### Requirement:
Please repeat exactly the lines below from the one containing "- John to follow" down to the one containing "TerseDecompress needs to", both included, and nothing else.

(Data records)

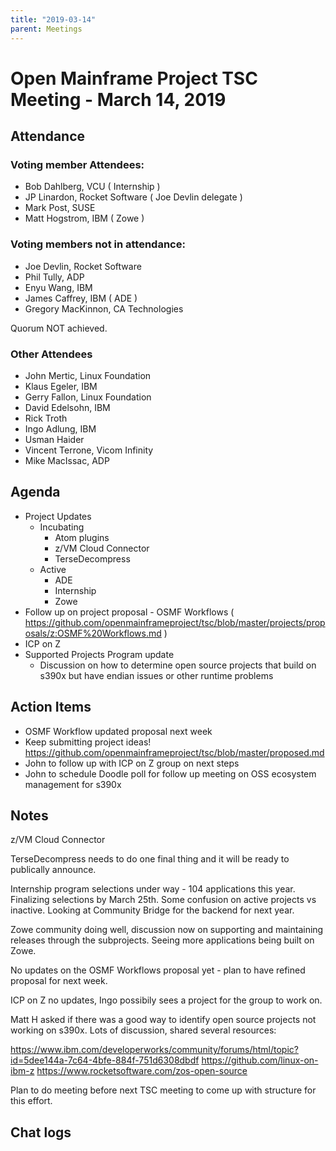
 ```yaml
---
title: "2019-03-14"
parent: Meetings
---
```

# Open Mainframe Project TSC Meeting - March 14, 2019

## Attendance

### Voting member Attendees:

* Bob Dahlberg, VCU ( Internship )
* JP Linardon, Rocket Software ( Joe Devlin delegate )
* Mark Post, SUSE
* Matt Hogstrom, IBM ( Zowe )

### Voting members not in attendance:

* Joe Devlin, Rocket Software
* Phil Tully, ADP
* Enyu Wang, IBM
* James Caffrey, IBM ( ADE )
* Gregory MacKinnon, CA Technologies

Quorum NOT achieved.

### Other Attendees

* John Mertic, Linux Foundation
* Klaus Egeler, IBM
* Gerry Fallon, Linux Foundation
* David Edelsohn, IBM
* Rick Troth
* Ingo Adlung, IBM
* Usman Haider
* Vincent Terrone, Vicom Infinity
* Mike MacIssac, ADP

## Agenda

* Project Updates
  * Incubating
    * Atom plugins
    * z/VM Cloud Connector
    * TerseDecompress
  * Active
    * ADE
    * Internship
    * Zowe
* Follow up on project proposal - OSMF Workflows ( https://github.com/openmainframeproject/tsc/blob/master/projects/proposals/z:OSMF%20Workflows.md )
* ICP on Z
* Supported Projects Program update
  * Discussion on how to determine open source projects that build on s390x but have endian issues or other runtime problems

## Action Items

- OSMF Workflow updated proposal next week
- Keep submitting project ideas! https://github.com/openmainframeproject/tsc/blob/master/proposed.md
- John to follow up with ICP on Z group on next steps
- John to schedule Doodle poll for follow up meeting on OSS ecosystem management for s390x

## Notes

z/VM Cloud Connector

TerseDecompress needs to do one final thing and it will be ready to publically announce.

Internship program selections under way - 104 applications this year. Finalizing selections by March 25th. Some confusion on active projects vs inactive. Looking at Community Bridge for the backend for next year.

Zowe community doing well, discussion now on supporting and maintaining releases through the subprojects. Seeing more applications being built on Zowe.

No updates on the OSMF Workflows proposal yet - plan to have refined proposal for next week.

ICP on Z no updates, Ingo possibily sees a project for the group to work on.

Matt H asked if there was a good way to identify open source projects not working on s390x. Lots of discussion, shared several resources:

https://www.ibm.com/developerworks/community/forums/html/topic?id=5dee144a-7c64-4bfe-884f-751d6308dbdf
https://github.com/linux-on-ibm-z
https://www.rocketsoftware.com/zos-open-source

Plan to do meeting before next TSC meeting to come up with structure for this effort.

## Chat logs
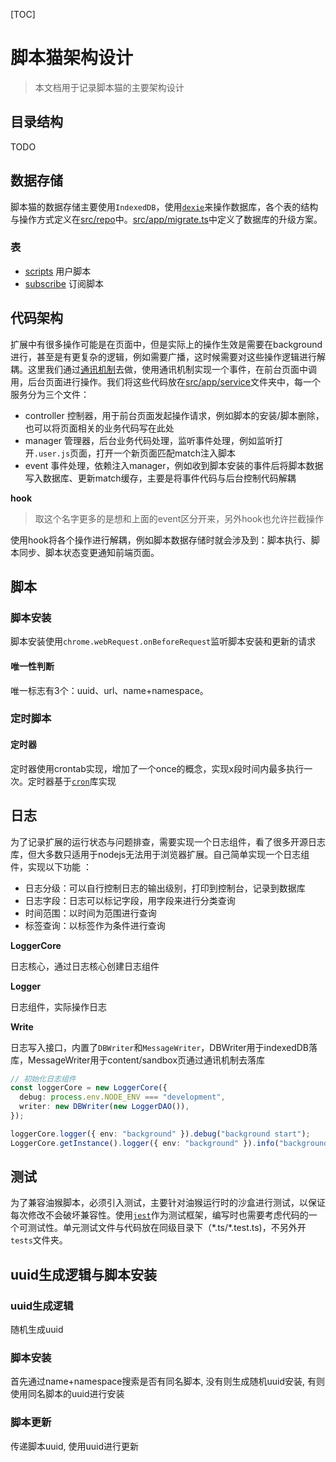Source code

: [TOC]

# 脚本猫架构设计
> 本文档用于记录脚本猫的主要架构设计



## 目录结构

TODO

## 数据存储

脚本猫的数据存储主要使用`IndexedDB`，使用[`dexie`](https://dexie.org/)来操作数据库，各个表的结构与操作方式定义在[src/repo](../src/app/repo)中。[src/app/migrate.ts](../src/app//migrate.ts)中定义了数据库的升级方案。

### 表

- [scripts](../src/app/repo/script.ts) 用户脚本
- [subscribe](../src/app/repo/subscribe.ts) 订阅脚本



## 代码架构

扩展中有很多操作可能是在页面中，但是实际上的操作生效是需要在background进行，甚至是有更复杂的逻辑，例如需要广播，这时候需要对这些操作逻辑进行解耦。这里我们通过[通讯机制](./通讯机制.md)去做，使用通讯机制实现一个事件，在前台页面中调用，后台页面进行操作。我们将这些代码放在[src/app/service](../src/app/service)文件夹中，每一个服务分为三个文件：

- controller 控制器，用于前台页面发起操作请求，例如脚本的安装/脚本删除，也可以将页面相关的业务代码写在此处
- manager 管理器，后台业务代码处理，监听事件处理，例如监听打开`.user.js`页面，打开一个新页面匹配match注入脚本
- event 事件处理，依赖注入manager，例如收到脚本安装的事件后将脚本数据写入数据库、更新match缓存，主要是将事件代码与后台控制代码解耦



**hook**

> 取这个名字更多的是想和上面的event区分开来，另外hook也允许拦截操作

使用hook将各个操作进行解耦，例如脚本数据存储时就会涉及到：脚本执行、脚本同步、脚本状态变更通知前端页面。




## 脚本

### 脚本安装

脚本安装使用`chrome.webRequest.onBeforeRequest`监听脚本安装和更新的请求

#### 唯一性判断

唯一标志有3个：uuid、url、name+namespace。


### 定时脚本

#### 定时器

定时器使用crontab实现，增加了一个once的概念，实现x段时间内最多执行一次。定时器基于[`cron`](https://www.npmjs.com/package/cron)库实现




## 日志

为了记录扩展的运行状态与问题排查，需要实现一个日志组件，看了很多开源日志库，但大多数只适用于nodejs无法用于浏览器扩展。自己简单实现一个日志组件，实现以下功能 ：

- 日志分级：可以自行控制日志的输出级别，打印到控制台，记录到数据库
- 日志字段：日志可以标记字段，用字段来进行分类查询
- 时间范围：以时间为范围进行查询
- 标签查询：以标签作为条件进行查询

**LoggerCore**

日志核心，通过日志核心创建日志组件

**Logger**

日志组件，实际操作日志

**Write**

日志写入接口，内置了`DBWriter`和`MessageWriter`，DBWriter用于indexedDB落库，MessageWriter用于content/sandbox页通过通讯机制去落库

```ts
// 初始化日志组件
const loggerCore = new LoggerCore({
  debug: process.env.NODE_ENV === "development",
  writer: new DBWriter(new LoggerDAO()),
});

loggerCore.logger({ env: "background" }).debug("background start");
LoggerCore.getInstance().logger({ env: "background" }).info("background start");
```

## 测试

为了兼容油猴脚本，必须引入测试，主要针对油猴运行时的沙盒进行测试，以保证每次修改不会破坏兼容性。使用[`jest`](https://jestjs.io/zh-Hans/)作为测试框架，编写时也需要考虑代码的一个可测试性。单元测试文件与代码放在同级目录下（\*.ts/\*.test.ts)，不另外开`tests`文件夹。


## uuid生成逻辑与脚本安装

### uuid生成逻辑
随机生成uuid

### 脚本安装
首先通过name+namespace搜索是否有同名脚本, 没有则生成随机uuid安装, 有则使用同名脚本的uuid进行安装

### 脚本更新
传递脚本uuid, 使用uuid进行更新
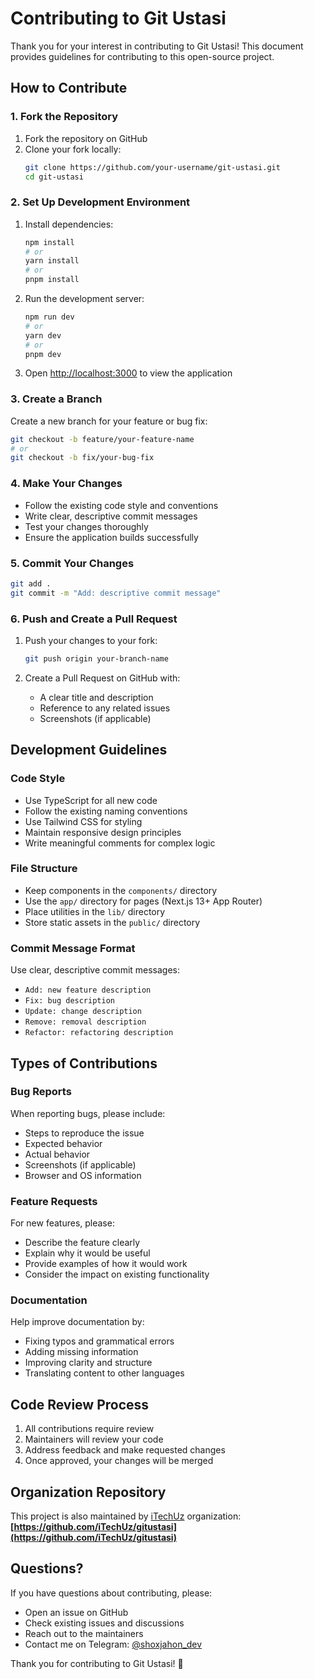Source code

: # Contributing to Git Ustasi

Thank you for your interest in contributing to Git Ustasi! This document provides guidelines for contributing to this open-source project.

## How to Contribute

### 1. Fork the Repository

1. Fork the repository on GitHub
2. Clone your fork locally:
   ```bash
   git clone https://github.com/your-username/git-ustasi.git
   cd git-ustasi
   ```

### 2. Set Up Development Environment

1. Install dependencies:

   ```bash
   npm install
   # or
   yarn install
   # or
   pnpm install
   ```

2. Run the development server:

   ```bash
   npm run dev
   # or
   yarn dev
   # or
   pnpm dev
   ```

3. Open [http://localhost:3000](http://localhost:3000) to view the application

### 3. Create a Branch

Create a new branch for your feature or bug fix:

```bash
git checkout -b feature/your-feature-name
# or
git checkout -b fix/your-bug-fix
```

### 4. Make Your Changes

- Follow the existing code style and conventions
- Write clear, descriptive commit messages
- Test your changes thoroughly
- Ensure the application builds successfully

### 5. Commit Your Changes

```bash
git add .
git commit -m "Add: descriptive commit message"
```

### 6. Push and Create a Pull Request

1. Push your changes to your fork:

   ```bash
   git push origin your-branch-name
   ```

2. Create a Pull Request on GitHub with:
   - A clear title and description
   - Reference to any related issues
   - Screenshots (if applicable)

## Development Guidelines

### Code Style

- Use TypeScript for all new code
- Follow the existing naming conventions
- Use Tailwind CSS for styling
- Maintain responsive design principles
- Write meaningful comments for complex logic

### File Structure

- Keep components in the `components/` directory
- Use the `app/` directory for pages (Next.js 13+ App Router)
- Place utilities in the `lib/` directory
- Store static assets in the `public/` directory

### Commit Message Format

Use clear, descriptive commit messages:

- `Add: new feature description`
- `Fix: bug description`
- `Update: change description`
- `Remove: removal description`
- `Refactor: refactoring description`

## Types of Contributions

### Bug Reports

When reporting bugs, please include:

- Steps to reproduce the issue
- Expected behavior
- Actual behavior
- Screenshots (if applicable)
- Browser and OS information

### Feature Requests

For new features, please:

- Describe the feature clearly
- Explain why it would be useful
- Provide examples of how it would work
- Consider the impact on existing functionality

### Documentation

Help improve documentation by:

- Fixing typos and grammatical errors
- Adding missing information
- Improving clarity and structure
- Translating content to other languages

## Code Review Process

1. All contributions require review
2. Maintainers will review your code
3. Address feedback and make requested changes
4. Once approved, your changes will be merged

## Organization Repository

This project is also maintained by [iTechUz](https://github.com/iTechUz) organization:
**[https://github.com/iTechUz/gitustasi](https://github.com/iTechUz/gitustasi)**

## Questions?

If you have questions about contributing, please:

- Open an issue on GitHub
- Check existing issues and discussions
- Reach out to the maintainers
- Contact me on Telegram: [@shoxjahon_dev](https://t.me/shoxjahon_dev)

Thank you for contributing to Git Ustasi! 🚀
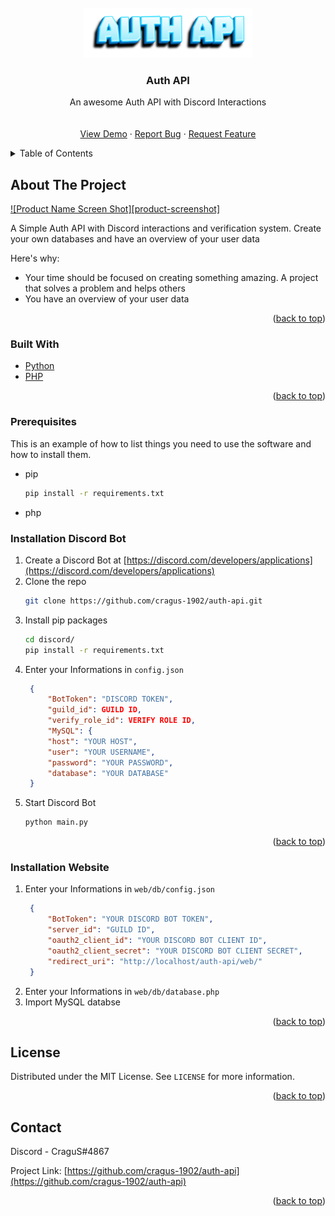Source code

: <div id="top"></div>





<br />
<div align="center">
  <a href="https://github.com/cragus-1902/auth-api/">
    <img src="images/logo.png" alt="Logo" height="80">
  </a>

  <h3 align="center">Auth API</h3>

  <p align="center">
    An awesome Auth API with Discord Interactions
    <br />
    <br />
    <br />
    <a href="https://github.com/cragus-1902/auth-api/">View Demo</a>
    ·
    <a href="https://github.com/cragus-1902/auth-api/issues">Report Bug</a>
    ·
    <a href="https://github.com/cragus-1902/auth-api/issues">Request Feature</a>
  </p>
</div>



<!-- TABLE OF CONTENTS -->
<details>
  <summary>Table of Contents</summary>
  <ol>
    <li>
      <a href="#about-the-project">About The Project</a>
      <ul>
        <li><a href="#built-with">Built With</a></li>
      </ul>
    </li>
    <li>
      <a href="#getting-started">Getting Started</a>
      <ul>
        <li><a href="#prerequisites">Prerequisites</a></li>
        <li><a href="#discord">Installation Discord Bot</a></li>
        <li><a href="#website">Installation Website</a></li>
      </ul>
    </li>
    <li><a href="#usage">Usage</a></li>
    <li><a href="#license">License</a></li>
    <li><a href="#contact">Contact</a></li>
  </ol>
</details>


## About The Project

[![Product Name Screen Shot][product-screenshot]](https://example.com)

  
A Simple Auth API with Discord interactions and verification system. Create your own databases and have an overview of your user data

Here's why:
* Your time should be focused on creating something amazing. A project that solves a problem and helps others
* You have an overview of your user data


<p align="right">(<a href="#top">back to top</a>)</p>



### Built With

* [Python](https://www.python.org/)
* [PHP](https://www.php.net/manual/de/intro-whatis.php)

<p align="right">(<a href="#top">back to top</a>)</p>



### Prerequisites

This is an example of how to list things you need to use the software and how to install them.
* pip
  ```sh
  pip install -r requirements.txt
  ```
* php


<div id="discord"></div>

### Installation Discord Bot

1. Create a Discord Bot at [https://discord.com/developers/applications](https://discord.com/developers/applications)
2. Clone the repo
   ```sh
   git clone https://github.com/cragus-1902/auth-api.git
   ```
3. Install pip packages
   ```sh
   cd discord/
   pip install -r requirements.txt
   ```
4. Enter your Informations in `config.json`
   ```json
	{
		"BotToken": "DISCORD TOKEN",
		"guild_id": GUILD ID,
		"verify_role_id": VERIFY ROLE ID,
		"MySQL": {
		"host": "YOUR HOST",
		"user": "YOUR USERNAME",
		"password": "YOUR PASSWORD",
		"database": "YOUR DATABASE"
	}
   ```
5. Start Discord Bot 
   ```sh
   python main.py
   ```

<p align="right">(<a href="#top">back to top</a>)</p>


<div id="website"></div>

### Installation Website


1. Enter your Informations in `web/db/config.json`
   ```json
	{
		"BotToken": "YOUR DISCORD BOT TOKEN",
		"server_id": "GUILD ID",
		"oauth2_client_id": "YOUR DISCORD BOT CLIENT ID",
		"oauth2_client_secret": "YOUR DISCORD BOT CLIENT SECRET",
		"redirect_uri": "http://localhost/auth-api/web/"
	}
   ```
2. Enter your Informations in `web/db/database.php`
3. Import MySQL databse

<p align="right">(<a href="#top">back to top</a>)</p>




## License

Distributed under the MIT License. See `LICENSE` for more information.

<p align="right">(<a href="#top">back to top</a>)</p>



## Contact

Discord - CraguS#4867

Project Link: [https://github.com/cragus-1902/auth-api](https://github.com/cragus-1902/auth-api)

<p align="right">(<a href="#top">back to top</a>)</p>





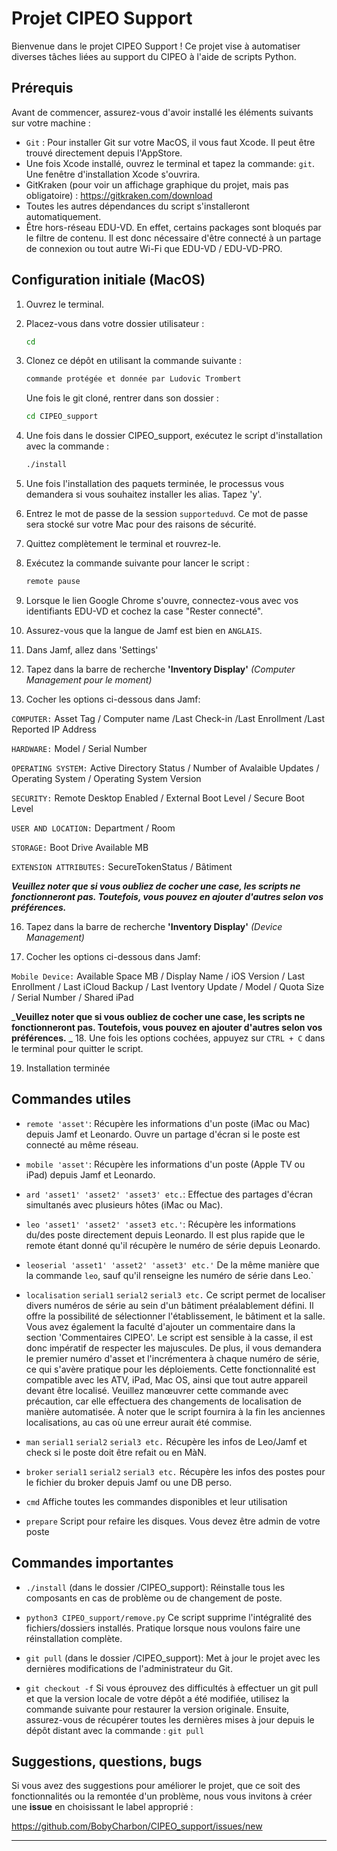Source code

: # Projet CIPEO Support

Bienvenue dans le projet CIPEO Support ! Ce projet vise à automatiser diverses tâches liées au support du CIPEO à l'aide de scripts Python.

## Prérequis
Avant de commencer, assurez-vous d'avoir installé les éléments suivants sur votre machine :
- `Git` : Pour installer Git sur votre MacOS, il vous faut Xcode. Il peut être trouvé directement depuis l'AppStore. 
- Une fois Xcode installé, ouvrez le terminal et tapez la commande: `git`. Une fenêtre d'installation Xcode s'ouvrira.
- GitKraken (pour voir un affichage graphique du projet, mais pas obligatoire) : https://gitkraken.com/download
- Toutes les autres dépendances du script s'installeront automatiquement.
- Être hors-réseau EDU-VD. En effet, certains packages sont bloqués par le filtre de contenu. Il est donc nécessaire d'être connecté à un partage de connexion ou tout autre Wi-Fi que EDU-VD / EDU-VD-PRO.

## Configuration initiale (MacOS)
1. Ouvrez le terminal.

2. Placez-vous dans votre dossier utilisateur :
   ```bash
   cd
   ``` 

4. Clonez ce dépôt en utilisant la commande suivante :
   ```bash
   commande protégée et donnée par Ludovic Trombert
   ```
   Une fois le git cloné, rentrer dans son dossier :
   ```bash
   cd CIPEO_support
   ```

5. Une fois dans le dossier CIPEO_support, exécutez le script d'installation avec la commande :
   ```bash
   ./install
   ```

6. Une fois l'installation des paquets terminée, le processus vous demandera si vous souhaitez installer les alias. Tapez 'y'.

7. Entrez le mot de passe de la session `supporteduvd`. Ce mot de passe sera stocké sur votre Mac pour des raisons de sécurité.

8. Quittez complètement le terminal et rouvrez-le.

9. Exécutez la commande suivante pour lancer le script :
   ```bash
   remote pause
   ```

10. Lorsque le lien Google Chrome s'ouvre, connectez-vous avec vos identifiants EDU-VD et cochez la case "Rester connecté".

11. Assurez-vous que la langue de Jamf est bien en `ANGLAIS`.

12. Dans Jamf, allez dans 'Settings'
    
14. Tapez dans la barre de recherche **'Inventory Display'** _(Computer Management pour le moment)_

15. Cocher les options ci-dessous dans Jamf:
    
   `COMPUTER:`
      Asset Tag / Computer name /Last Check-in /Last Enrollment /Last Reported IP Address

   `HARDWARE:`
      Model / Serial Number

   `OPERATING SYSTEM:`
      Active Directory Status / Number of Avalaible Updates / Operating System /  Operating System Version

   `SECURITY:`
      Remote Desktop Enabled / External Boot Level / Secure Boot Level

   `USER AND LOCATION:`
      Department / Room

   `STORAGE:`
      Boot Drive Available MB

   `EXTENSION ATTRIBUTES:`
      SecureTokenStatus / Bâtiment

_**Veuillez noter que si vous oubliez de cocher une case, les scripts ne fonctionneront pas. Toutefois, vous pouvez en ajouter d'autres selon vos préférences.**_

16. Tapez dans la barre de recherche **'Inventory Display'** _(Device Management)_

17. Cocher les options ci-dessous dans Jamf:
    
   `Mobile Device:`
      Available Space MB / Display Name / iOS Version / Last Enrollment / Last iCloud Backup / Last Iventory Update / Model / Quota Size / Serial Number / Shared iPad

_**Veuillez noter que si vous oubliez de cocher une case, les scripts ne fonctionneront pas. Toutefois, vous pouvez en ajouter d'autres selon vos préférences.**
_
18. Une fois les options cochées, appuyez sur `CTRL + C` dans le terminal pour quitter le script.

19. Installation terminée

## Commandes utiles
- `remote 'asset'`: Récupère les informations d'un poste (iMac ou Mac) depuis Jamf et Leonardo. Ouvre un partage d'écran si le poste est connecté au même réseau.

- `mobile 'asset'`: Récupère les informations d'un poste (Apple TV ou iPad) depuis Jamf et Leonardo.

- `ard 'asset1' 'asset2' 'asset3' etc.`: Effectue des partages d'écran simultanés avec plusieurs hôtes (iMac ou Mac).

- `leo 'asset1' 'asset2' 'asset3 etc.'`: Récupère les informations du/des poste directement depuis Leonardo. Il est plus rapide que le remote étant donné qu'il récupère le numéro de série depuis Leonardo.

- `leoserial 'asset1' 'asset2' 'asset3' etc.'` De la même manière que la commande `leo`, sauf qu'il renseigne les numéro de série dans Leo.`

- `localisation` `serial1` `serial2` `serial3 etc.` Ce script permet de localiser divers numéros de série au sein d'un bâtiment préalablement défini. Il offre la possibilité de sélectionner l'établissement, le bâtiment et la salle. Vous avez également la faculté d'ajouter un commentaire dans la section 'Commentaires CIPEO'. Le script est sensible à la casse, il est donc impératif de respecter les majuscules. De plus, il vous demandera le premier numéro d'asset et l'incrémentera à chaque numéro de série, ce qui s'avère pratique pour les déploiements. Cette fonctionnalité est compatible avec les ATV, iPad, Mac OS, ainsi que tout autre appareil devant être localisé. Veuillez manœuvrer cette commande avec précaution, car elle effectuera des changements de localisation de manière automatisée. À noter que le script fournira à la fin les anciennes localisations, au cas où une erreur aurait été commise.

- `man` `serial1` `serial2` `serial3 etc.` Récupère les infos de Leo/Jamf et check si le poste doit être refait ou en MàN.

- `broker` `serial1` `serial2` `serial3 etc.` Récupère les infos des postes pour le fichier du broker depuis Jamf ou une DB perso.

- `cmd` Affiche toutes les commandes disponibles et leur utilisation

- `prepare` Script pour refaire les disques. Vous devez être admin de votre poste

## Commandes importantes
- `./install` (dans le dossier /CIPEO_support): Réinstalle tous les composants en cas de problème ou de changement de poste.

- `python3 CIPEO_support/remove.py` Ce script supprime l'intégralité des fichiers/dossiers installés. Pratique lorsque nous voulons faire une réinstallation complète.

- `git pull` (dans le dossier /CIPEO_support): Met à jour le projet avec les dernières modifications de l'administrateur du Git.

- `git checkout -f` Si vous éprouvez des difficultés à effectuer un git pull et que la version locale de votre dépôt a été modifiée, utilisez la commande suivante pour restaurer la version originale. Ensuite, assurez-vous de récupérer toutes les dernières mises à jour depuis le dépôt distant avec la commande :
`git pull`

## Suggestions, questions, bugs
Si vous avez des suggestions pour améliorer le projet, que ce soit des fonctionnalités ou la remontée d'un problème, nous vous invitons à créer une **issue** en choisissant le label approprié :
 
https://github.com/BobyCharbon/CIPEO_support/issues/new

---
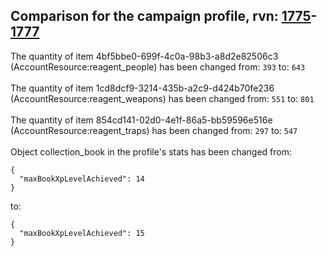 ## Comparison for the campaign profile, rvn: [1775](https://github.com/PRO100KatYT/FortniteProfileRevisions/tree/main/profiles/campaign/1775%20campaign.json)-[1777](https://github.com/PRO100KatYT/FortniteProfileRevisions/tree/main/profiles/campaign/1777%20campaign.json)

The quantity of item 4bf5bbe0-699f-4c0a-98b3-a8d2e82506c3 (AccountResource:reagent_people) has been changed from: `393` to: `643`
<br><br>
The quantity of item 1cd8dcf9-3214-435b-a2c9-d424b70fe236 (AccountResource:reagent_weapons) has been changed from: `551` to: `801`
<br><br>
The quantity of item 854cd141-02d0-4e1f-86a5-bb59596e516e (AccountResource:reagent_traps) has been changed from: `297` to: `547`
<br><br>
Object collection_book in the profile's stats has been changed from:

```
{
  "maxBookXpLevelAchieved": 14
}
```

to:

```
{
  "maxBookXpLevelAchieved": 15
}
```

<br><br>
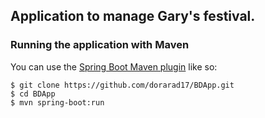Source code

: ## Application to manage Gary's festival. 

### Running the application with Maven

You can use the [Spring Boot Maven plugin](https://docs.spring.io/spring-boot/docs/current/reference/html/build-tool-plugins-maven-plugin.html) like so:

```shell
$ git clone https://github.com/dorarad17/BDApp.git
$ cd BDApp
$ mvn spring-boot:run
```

### Exercise solution:
- John to follow up with ICP on Z group on next steps
- John to schedule Doodle poll for follow up meeting on OSS ecosystem management for s390x

## Notes

z/VM Cloud Connector

TerseDecompress needs to do one final thing and it will be ready to publically announce.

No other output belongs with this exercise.